Учеников у него, вероятно, было около трех тысяч человек. Но тех, кто глубоко проникал в суть шести искусств, насчитывалось семьдесят два человека[587]
. Среди последователей были Янь, Чжо и Цзоу[588]. Кроме того, имелось немалое число таких, которые просто приняли его учение. Конфуций учил четырем вещам: вэнь (письменным памятникам), син (действиям в жизни), чжун (преданности учению) и синь (правдивости). Он предлагал покончить с и (предвзятостью), с би (непререкаемостью), с гу (упрямством) и с во (самомнением). Он учил быть внимательным к чжай (соблюдению поста), к чжань (военным делам), к цзи (эпидемиям).

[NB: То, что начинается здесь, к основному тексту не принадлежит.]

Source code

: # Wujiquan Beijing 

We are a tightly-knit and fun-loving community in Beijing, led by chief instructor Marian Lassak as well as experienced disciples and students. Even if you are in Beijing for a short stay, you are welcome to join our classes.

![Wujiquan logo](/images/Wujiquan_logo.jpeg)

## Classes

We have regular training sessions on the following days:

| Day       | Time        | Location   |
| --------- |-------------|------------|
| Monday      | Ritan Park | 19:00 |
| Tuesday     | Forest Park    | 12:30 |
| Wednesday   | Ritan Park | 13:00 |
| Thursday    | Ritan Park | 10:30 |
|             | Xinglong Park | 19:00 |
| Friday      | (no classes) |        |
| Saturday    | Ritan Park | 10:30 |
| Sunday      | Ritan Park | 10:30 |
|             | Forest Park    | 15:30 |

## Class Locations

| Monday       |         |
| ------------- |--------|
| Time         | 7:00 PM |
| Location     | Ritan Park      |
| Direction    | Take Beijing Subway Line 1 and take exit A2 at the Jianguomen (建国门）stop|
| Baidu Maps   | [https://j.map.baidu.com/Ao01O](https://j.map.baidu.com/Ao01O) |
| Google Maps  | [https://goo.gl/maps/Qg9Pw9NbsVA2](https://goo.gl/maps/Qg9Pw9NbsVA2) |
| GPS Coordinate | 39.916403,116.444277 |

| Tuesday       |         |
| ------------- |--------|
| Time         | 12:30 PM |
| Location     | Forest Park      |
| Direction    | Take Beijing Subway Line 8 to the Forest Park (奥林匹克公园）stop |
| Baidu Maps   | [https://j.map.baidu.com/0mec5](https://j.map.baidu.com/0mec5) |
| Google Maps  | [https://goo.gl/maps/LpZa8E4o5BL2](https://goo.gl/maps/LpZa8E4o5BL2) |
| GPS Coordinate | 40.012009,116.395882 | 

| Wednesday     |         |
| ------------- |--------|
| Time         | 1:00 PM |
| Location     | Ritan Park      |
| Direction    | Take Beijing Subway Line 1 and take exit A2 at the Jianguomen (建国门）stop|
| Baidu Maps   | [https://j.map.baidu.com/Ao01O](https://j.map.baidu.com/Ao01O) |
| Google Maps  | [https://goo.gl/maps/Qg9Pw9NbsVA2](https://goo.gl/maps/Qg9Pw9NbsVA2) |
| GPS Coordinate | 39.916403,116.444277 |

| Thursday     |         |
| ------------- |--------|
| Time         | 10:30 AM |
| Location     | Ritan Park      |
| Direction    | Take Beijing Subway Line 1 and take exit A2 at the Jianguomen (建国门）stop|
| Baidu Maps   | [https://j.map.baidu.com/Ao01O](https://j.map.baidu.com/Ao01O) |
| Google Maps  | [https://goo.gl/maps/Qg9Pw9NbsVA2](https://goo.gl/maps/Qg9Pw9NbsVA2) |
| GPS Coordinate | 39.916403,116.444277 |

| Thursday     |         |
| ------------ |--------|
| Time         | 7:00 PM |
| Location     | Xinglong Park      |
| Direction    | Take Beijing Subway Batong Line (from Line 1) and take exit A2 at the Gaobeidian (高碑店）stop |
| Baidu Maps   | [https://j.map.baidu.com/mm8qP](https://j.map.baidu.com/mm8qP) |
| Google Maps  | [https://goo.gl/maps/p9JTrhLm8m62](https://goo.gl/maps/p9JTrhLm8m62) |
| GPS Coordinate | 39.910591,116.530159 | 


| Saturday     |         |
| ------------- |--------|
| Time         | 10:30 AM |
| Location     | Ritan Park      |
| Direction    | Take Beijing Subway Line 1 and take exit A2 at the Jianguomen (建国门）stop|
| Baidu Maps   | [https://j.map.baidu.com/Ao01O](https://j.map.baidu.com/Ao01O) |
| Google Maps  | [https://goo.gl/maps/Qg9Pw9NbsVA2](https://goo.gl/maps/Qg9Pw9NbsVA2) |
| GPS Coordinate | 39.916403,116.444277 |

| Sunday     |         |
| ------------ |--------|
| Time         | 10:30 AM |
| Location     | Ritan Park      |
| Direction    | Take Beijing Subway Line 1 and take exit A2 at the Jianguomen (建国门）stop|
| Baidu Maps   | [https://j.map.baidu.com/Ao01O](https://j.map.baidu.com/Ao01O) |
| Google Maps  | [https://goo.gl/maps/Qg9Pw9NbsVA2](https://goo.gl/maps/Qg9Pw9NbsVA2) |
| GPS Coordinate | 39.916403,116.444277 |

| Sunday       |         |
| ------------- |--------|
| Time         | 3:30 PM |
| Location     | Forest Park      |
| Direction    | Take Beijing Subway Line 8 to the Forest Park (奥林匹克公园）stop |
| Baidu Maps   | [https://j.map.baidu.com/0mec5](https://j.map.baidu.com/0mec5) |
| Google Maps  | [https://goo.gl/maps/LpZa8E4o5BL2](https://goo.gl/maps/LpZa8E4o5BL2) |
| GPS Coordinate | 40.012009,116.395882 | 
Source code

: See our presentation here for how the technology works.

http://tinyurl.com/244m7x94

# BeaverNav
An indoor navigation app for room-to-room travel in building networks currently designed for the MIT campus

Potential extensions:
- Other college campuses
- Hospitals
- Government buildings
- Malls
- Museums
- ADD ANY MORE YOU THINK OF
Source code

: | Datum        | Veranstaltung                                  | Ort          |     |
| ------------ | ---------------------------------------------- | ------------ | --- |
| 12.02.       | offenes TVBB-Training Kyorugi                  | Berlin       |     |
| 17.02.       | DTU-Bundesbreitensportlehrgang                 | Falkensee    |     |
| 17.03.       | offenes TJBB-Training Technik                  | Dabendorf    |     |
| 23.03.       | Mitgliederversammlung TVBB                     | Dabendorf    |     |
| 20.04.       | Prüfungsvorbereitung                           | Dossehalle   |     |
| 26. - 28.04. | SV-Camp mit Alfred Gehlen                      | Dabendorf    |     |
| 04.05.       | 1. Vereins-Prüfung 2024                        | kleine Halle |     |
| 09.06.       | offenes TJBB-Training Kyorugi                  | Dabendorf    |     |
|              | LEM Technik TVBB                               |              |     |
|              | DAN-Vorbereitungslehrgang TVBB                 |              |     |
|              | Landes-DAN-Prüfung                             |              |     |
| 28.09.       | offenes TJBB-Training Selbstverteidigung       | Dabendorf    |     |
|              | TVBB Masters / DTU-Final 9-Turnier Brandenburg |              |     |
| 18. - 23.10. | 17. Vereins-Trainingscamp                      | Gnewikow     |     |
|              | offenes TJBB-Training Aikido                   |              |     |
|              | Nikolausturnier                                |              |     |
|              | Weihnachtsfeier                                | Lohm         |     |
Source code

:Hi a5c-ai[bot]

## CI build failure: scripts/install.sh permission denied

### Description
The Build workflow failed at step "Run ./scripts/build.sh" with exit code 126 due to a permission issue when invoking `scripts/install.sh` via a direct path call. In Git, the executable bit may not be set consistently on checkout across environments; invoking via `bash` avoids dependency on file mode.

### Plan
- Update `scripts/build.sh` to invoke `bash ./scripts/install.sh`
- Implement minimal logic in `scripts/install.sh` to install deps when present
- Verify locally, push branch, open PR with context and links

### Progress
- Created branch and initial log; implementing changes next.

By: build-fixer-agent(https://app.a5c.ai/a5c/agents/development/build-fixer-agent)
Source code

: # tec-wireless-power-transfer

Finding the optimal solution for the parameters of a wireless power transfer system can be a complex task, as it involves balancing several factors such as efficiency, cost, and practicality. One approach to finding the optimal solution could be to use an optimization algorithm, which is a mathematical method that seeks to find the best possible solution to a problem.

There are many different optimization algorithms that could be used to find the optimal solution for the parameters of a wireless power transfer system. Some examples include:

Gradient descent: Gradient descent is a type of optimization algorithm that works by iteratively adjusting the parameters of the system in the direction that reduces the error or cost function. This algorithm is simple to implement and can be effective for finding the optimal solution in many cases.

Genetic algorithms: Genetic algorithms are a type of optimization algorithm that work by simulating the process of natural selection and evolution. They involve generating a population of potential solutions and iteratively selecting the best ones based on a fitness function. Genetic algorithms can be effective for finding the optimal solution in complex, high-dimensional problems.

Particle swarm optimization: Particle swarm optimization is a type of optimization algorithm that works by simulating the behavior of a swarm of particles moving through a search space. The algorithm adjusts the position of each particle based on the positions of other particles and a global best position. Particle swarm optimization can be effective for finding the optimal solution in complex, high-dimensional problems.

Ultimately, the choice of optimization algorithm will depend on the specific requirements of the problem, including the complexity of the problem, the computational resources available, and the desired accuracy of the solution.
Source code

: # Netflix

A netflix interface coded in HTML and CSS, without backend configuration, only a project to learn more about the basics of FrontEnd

Учитель редко говорил о ли (выгодах), о мин (судьбе), о жэнь (человеколюбии)[589]. Конфуций толковал: «Тем, кто сердцем не проникся и не готов к познанию, я не раскрываю [сути моего учения]. Когда я раскрываю суть предмета, то у меня нет необходимости обращаться к сопутствующим сторонам [этого же вопроса] и у меня нет желания быть многословным». Когда Конфуций беседовал с родными, земляками и единомышленниками, он был сдержан и робок, словно едва умел говорить. Когда же он находился в родовом храме или во дворце князя, то был красноречив, живо вел споры, хотя держался при этом почтительно и осторожно. Когда на княжеских приемах при дворе он беседовал с высшими сановниками, то спорил дружески, увещевая; когда он беседовал с низшими сановниками, то был прямым и твердым. Когда он входил в ворота присутствия, то низко кланялся; если он быстро передвигался, то всегда сохранял достойный вид. Когда правитель призывал послов и гостей, Конфуций как бы менялся в лице; когда правитель отдавал приказ, он бросался его выполнять, не дождавшись даже того, чтобы экипаж был подготовлен [к выезду]. Если рыба на столе была несвежей, [147] мясо припахивало, а блюда подавались неправильно, он отказывался от трапезы. Если циновка была не в порядке, он не садился за стол. Когда ему приходилось вкушать пищу там, где был траур, он всегда ограничивал себя в еде. Если в этот день стоял в доме плач [по усопшим], то он не пел песен. Когда Конфуций встречал людей в траурных одеждах, пусть даже молодых, он непременно менялся в лице [и выражал сочувствие].Конфуций говорил: «Если нас в пути трое, то я обязательно становлюсь вожаком; когда дэ
(высшая благотворная сила) не совершенствуется, когда учение не распространяется, когда за общепринятым понятием долга следовать невозможно, а неблагоприятные обстоятельства нельзя изменить, — меня охватывает беспокойство и тревога».Если можно побудить человека запеть, это добрый знак, и тогда Конфуций просил его повторить [мелодию], а потом и сам присоединялся к нему. Учитель не говорил о гуай
(необычном), о ли (грубой силе), о луань (беспорядках и смуте), о шэнь (духах). Цзы-гун сказал: «То, что наш Учитель написал, мы можем познать, но в то, что он говорил о пути Неба и судьбе человека, проникнуть до конца невозможно». Янь Юань с тяжким вздохом сказал: «Когда я, подняв вверх голову, задумываюсь [о предначертаниях Учителя], они представляются мне безгранично высокими; когда я их изучаю, то они представляются мне всесильными. Необъятные, они видятся то впереди, то внезапно они уже позади меня. Наш Учитель непрерывно ведет людей к добру. Он обогащает нас своими писаниями, сдерживает наши поступки с помощью этикета. Когда я хочу приостановиться в учении, то не могу, когда мне кажется, что я уже исчерпал свои возможности и таланты, что-то еще появляется далеко впереди. И хотя я пытаюсь следовать [наставлениям \Учителя], я не могу до конца этого сделать»[590].Когда Янь Юань приблизился к группе юношей из сяна
[591], он им сказал: «Велик Конфуций! Он обладает обширными знаниями, но так и не составил себе имени». Конфуций услышал эти слова и [с сарказмом] воскликнул: «В чем же я наиболее искусен? Разве что умею управлять колесницей?! Или могу стрелять из лука?! [Да], я хорошо управляю колесницей!» Тогда Лао сказал: «Учитель говорил: «Раз меня не используют [в делах управления], я обращусь к другим искусствам»»[592].